The Admiral Sampson was built in December 1898 by William Cramp & Sons Shipbuilding Co. in Philadelphia Pennsylvania. She was a twin screw and approximately 296 feet in length and 2,104 tons.

   The Admiral Sampson was built for the American Mail Steamship Company along with her sister ships, Admiral Dewey, Admiral Schley, and Admiral Farragut. When she was ready to launch, people came from all over to watch the spectacular event as well as the christening by Nannie Sampson, the daughter of Admiral Sampson.

   The Sampson had an interesting career as a carrier ship of fruit, mail, and passengers for the United Fruit Company, Through the years there were several mergers and sales of companies that would toss around ownership of the Admiral but eventually she would be a part of the Alaska Pacific Steamship Co., founded in 1906, which was merged with Alaska Coast Co, in 1912 to form the Pacific Alaska Navigation Co. The final owner that would see her demise.
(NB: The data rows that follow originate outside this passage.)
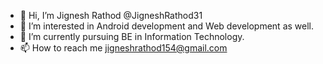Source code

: - 👋 Hi, I’m Jignesh Rathod @JigneshRathod31
- 👀 I’m interested in Android development and Web development as well.
- 🌱 I’m currently pursuing BE in Information Technology.
- 📫 How to reach me jigneshrathod154@gmail.com

<!---
JigneshRathod31/JigneshRathod31 is a ✨ special ✨ repository because its `README.md` (this file) appears on your GitHub profile.
You can click the Preview link to take a look at your changes.
--->
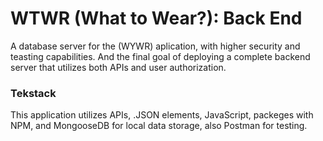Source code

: # WTWR (What to Wear?): Back End

A database server for the (WYWR) aplication, with higher security and teasting capabilities. And the final goal of deploying a complete backend server that utilizes both APIs and user authorization.

### Tekstack

This application utilizes APIs, .JSON elements, JavaScript, packeges with NPM, and MongooseDB for local data storage, also Postman for testing.

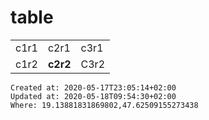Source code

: # table
|     |     |     |
| --- | --- | --- |
| c1r1 | c2r1 | c3r1 |
| c1r2 | **c2r2** | C3r2 |

    Created at: 2020-05-17T23:05:14+02:00
    Updated at: 2020-05-18T09:54:30+02:00
    Where: 19.13881831869802,47.62509155273438


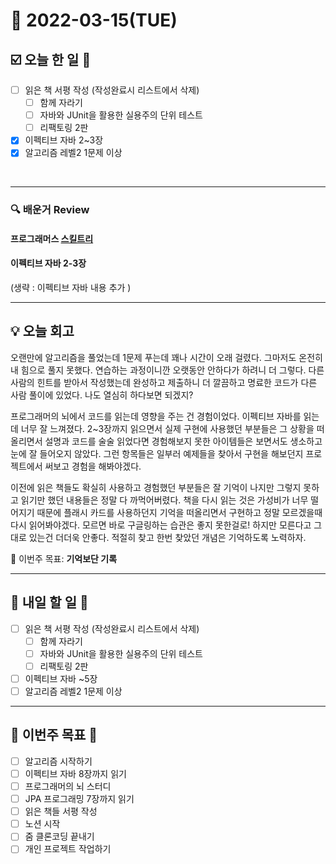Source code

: # 📆 2022-03-15(TUE)
## ☑️ 오늘 한 일 📑
- [ ] 읽은 책 서평 작성 (작성완료시 리스트에서 삭제) 
  - [ ] 함께 자라기 
  - [ ] 자바와 JUnit을 활용한 실용주의 단위 테스트
  - [ ] 리팩토링 2판
- [x] 이펙티브 자바 2~3장
- [x] 알고리즘 레벨2 1문제 이상
<br>

***

### 🔍️ 배운거 Review

#### 프로그래머스 [스킬트리](https://github.com/Kyuwon53/Python-algorithm/tree/main/programmers/Level2/%EC%8A%A4%ED%82%AC%ED%8A%B8%EB%A6%AC)

#### 이펙티브 자바 2-3장 
(생략 : 이펙티브 자바 내용 추가 )

***

## 💡  오늘  회고

오랜만에 알고리즘을 풀었는데 1문제 푸는데 꽤나 시간이 오래 걸렸다. 그마저도 온전히 내 힘으로 풀지 못했다. 연습하는 과정이니깐 오랫동안 안하다가 하려니 더 그렇다. 
다른 사람의 힌트를 받아서 작성했는데 완성하고 제출하니 더 깔끔하고 명료한 코드가 다른 사람 풀이에 있었다. 나도 열심히 하다보면 되겠지? 

프로그래머의 뇌에서 코드를 읽는데 영향을 주는 건 경험이었다. 이펙티브 자바를 읽는 데 너무 잘 느껴졌다. 2~3장까지 읽으면서 실제 구현에 사용했던 부분들은 
그 상황을 떠올리면서 설명과 코드를 술술 읽었다면 경험해보지 못한 아이템들은 보면서도 생소하고 눈에 잘 들어오지 않았다. 그런 항목들은 일부러 예제들을 찾아서 
구현을 해보던지 프로젝트에서 써보고 경험을 해봐야겠다. 

이전에 읽은 책들도 확실히 사용하고 경험했던 부분들은 잘 기억이 나지만 그렇지 못하고 읽기만 했던 내용들은 정말 다 까먹어버렸다. 
책을 다시 읽는 것은 가성비가 너무 떨어지기 때문에 플래시 카드를 사용하던지 기억을 떠올리면서 구현하고 정말 모르겠을때 다시 읽어봐야겠다. 
모르면 바로 구글링하는 습관은 좋지 못한걸로! 하지만 모른다고 그대로 있는건 더더욱 안좋다. 적절히 찾고 한번 찾았던 개념은 기억하도록 노력하자.

🎯 이번주 목표: **기억보단 기록** 

***

## 🎯 내일 할 일 🎯
- [ ] 읽은 책 서평 작성 (작성완료시 리스트에서 삭제) 
  - [ ] 함께 자라기 
  - [ ] 자바와 JUnit을 활용한 실용주의 단위 테스트
  - [ ] 리팩토링 2판
- [ ] 이펙티브 자바 ~5장
- [ ] 알고리즘 레벨2 1문제 이상  

***

## 🏁 이번주 목표 🏁 
- [ ] 알고리즘 시작하기
- [ ] 이펙티브 자바 8장까지 읽기
- [ ] 프로그래머의 뇌 스터디
- [ ] JPA 프로그래밍 7장까지 읽기 
- [ ] 읽은 책들 서평 작성 
- [ ] 노션 시작
- [ ] 줌 클론코딩 끝내기
- [ ] 개인 프로젝트 작업하기 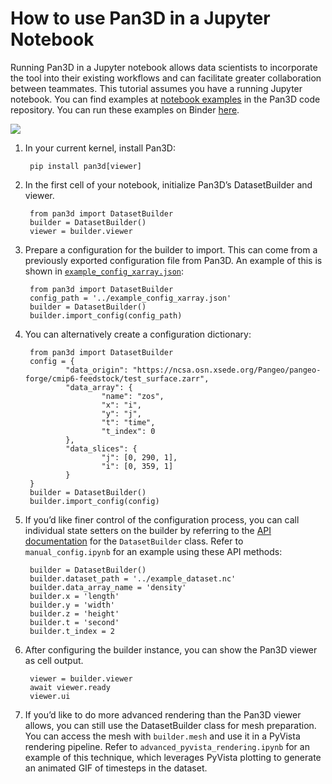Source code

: # How to use Pan3D in a Jupyter Notebook

Running Pan3D in a Jupyter notebook allows data scientists to incorporate the tool into their existing workflows and can facilitate greater collaboration between teammates. This tutorial assumes you have a running Jupyter notebook. You can find examples at [notebook examples][notebook-examples-link] in the Pan3D code repository. You can run these examples on Binder [here][binder-link].

![](../images/14.png)

1. In your current kernel, install Pan3D:

        pip install pan3d[viewer]

2. In the first cell of your notebook, initialize Pan3D’s DatasetBuilder and viewer.

        from pan3d import DatasetBuilder
        builder = DatasetBuilder()
        viewer = builder.viewer

3. Prepare a configuration for the builder to import. This can come from a previously exported configuration file from Pan3D. An example of this is shown in [`example_config_xarray.json`][config-xarray-link]:

        from pan3d import DatasetBuilder
        config_path = '../example_config_xarray.json'
        builder = DatasetBuilder()
        builder.import_config(config_path)

4. You can alternatively create a configuration dictionary:

        from pan3d import DatasetBuilder
        config = {
                "data_origin": "https://ncsa.osn.xsede.org/Pangeo/pangeo-forge/cmip6-feedstock/test_surface.zarr",
                "data_array": {
                        "name": "zos",
                        "x": "i",
                        "y": "j",
                        "t": "time",
                        "t_index": 0
                },
                "data_slices": {
                        "j": [0, 290, 1],
                        "i": [0, 359, 1]
                }
        }
        builder = DatasetBuilder()
        builder.import_config(config)

5. If you’d like finer control of the configuration process, you can call individual state setters on the builder by referring to the [API documentation](../api/dataset_builder.md) for the `DatasetBuilder` class. Refer to `manual_config.ipynb` for an example using these API methods:

        builder = DatasetBuilder()
        builder.dataset_path = '../example_dataset.nc'
        builder.data_array_name = 'density'
        builder.x = 'length'
        builder.y = 'width'
        builder.z = 'height'
        builder.t = 'second'
        builder.t_index = 2

6. After configuring the builder instance, you can show the Pan3D viewer as cell output.

        viewer = builder.viewer
        await viewer.ready
        viewer.ui

7. If you’d like to do more advanced rendering than the Pan3D viewer allows, you can still use the DatasetBuilder class for mesh preparation. You can access the mesh with `builder.mesh` and use it in a PyVista rendering pipeline. Refer to `advanced_pyvista_rendering.ipynb` for an example of this technique, which leverages PyVista plotting to generate an animated GIF of timesteps in the dataset.


[notebook-examples-link]: https://github.com/Kitware/pan3d/tree/main/examples/jupyter
[binder-link]: https://mybinder.org/v2/gh/Kitware/pan3d/main?labpath=examples%2Fjupyter
[config-xarray-link]: https://github.com/Kitware/pan3d/blob/main/examples/example_config_xarray.json
[pangeo-forge-notebook-link]: https://github.com/Kitware/pan3d/blob/main/examples/jupyter/pangeo_forge.ipynb
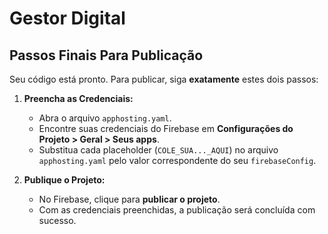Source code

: # Gestor Digital

## Passos Finais Para Publicação

Seu código está pronto. Para publicar, siga **exatamente** estes dois passos:

1.  **Preencha as Credenciais:**
    *   Abra o arquivo `apphosting.yaml`.
    *   Encontre suas credenciais do Firebase em **Configurações do Projeto > Geral > Seus apps**.
    *   Substitua cada placeholder (`COLE_SUA..._AQUI`) no arquivo `apphosting.yaml` pelo valor correspondente do seu `firebaseConfig`.

2.  **Publique o Projeto:**
    *   No Firebase, clique para **publicar o projeto**.
    *   Com as credenciais preenchidas, a publicação será concluída com sucesso.

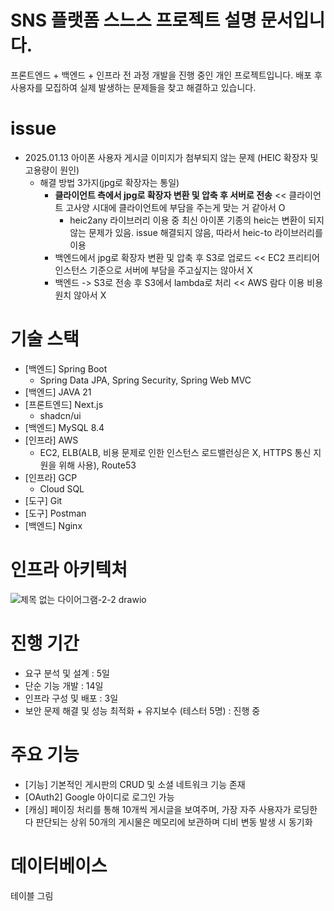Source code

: # SNS 플랫폼 스느스 프로젝트 설명 문서입니다.
프론트엔드 + 백엔드 + 인프라 전 과정 개발을 진행 중인 개인 프로젝트입니다.
배포 후 사용자를 모집하여 실제 발생하는 문제들을 찾고 해결하고 있습니다.

# issue
- 2025.01.13 아이폰 사용자 게시글 이미지가 첨부되지 않는 문제 (HEIC 확장자 및 고용량이 원인)
  - 해결 방법 3가지(jpg로 확장자는 통일)
    - **클라이언트 측에서 jpg로 확장자 변환 및 압축 후 서버로 전송**            << 클라이언트 고사양 시대에 클라이언트에 부담을 주는게 맞는 거 같아서 O
      - heic2any 라이브러리 이용 중 최신 아이폰 기종의 heic는 변환이 되지 않는 문제가 있음. issue 해결되지 않음, 따라서 heic-to 라이브러리를 이용
    - 백엔드에서 jpg로 확장자 변환 및 압축 후 S3로 업로드                 << EC2 프리티어 인스턴스 기준으로 서버에 부담을 주고싶지는 않아서 X
    - 백엔드 -> S3로 전송 후 S3에서 lambda로 처리                     << AWS 람다 이용 비용 원치 않아서 X

# 기술 스택
- [백엔드] Spring Boot
  - Spring Data JPA, Spring Security, Spring Web MVC
- [백엔드] JAVA 21
- [프론트엔드] Next.js
  - shadcn/ui
- [백엔드] MySQL 8.4
- [인프라] AWS
  - EC2, ELB(ALB, 비용 문제로 인한 인스턴스 로드밸런싱은 X, HTTPS 통신 지원을 위해 사용), Route53
- [인프라] GCP
  - Cloud SQL
- [도구] Git
- [도구] Postman
- [백엔드] Nginx

# 인프라 아키텍처
![제목 없는 다이어그램-2-2 drawio](https://github.com/user-attachments/assets/59ca8841-7466-47c1-a8e8-2522bb45729d)


# 진행 기간
- 요구 분석 및 설계 : 5일
- 단순 기능 개발 : 14일
- 인프라 구성 및 배포 : 3일
- 보안 문제 해결 및 성능 최적화 + 유지보수 (테스터 5명) : 진행 중

# 주요 기능
- [기능] 기본적인 게시판의 CRUD 및 소셜 네트워크 기능 존재
- [OAuth2] Google 아이디로 로그인 가능
- [캐싱] 페이징 처리를 통해 10개씩 게시글을 보여주며, 가장 자주 사용자가 로딩한다 판단되는 상위 50개의 게시물은 메모리에 보관하며 디비 변동 발생 시 동기화

# 데이터베이스
테이블 그림
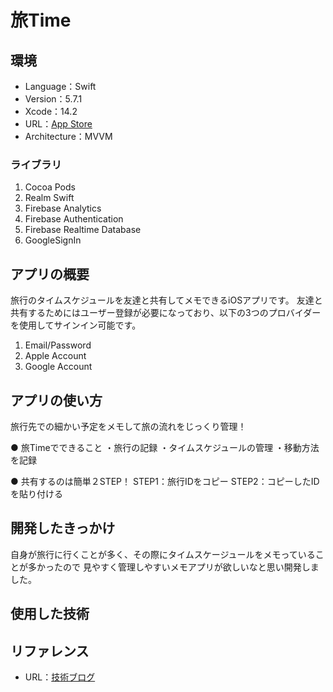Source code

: # 旅Time
## 環境

- Language：Swift
- Version：5.7.1
- Xcode：14.2
- URL：[App Store](https://apps.apple.com/jp/app/%E6%97%85time/id6449208868) 
- Architecture：MVVM

### ライブラリ

1. Cocoa Pods
2. Realm Swift
3. Firebase Analytics
4. Firebase Authentication
5. Firebase Realtime Database
6. GoogleSignIn

## アプリの概要
旅行のタイムスケジュールを友達と共有してメモできるiOSアプリです。
友達と共有するためにはユーザー登録が必要になっており、以下の3つのプロバイダーを使用してサインイン可能です。

1. Email/Password
2. Apple Account
3. Google Account
## アプリの使い方
旅行先での細かい予定をメモして旅の流れをじっくり管理！

● 旅Timeでできること
・旅行の記録
・タイムスケジュールの管理
・移動方法を記録

● 共有するのは簡単２STEP！
STEP1：旅行IDをコピー
STEP2：コピーしたIDを貼り付ける

## 開発したきっかけ
自身が旅行に行くことが多く、その際にタイムスケージュールをメモっていることが多かったので
見やすく管理しやすいメモアプリが欲しいなと思い開発しました。

## 使用した技術


## リファレンス
- URL：[技術ブログ](https://tech.amefure.com/) 

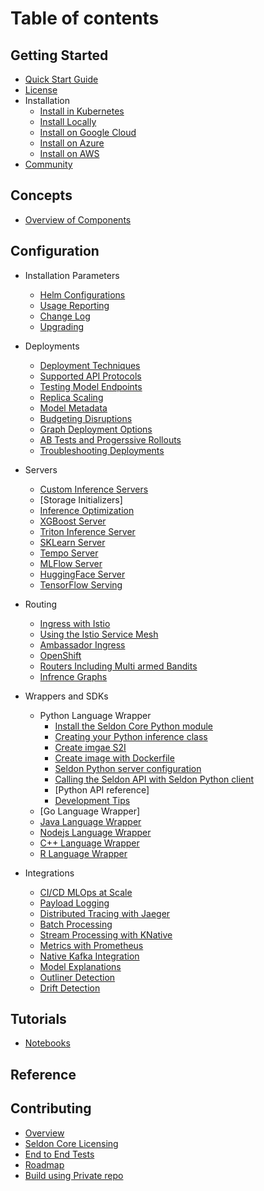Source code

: 
# Table of contents

## Getting Started
* [Quick Start Guide](README.md)
* [License](LICENSE.md)
* Installation
    * [Install in Kubernetes](install/installation.md)
    * [Install Locally](install/kind.md)
    * [Install on Google Cloud](install/gcp.md)
    * [Install on Azure](install/azure.md)
    * [Install on AWS](install/aws.md)
* [Community](developer/community.md)

## Concepts
* [Overview of Components](overview.md)
  
## Configuration
  * Installation Parameters
    * [Helm Configurations](install/advanced-helm-chart-configuration.md)
    * [Usage Reporting](install/usage-reporting.md)
    * [Change Log](https://github.com/SeldonIO/seldon-core/tree/master/CHANGELOG.md)
    * [Upgrading](upgrading.md)
  * Deployments
    * [Deployment Techniques](deployments/deploying.md)
    * [Supported API Protocols](deployments/protocols.md)
    * [Testing Model Endpoints](deployments/serving.md)
    * [Replica Scaling](deployments/scaling.md)
    * [Model Metadata](deployments/metadata.md)
    * [Budgeting Disruptions](deployments/disruption-budgets.md)
    * [Graph Deployment Options](deployments/graph-modes.md)
    * [AB Tests and Progerssive Rollouts](deployments/abtests.md)
    * [Troubleshooting Deployments](deployments/troubleshooting.md)
  * Servers
    * [Custom Inference Servers](servers/custom.md)
    * [Storage Initializers]
    * [Inference Optimization](servers/optimization.md)
    * [XGBoost Server](servers/xgboost.md)
    * [Triton Inference Server](servers/triton.md)
    * [SKLearn Server](servers/sklearn.md)
    * [Tempo Server](servers/tempo.md)
    * [MLFlow Server](servers/mlflow.md)
    * [HuggingFace Server](servers/huggingface.md)
    * [TensorFlow Serving](servers/tensorflow.md)
  * Routing
    * [Ingress with Istio](routing/istio.md)
    * [Using the Istio Service Mesh](routing/istio.md#using-the-istio-service-mesh)
    * [Ambassador Ingress](routing/ambassador.md)
    * [OpenShift](routing/openshift.md)
    * [Routers Including Multi armed Bandits](routing/routers.md)
    * [Infrence Graphs](routing/inference-graph.md)
  * Wrappers and SDKs
    * Python Language Wrapper
      * [Install the Seldon Core Python module](wrappers/python/python_module.md)
      * [Creating your Python inference class](wrappers/python/python_component.md)
      * [Create imgae S2I](wrappers/python/python_wrapping_s2i.md)
      * [Create image with Dockerfile](wrappers/python/python_wrapping_docker.md)
      * [Seldon Python server configuration](wrappers/python/python_server.md)
      * [Calling the Seldon API with Seldon Python client](wrappers/python/seldon_client.md)
      * [Python API reference]
      * [Development Tips](wrappers/python/developer_notes.md)
    * [Go Language Wrapper]
    * [Java Language Wrapper](wrappers/java.md)
    * [Nodejs Language Wrapper](wrappers/nodejs.md)
    * [C++ Language Wrapper](wrappers/cpp.md)
    * [R Language Wrapper](wrappers/r.md)

  * Integrations
    * [CI/CD MLOps at Scale](integrations/cicd-mlops.md)
    * [Payload Logging](integrations/logging.md)
    * [Distributed Tracing with Jaeger](integrations/distributed-tracing.md)
    * [Batch Processing](integrations/batch.md)
    * [Stream Processing with KNative](integrations/knative_eventing.md)
    * [Metrics with Prometheus](integrations/analytics.md)
    * [Native Kafka Integration](integrations/kafka.md)
    * [Model Explanations](integrations/explainers.md)
    * [Outliner Detection](integrations/outlier_detection.md)
    * [Drift Detection](integrations/drift_detection.md)

## Tutorials
 * [Notebooks](install/notebooks.md)
 
## Reference

## Contributing
 * [Overview](developer/readme.md)
 * [Seldon Core Licensing](developer/contributing.md)
 * [End to End Tests](developer/e2e.md)
 * [Roadmap](developer/roadmap.md)
 * [Build using Private repo](developer/buid-using-private-repo.md)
(Courtesy Maritime Timetable Images)                                                                                       (Thomaston Place Auction Galleries)       

   On August 26th, 1914 The Admiral Sampson left Seattle for Alaska with about 160 passengers on board. It was foggy that day, and the captain, Zimro Moore ordered the engines slowed and she crawled at 3 knots. Extra lookouts were ordered, and the ships whistle would sound at frequent intervals.

   At the same time the Princess Victoria was making her way towards Seattle, with a full load of passengers, also at a mere 3 knots.

   While passing Point No Point, the S.S. Admiral Sampson was struck broadside by the Princess Victoria. Piercing the Sampsons Steel hull with her bow, the Victoria stayed locked to the Admiral so that the passengers of the Sampson could unload to the Princesses deck. Unfortunately, the Victoria struck directly inline with the Sampsons after hatch opening, creating a 12 foot gash in the hull. This also crushed several large containers of fuel oil, which in turn caught fire. The Victoria was forced to back away leaving the Admiral open for the sea to rush into her.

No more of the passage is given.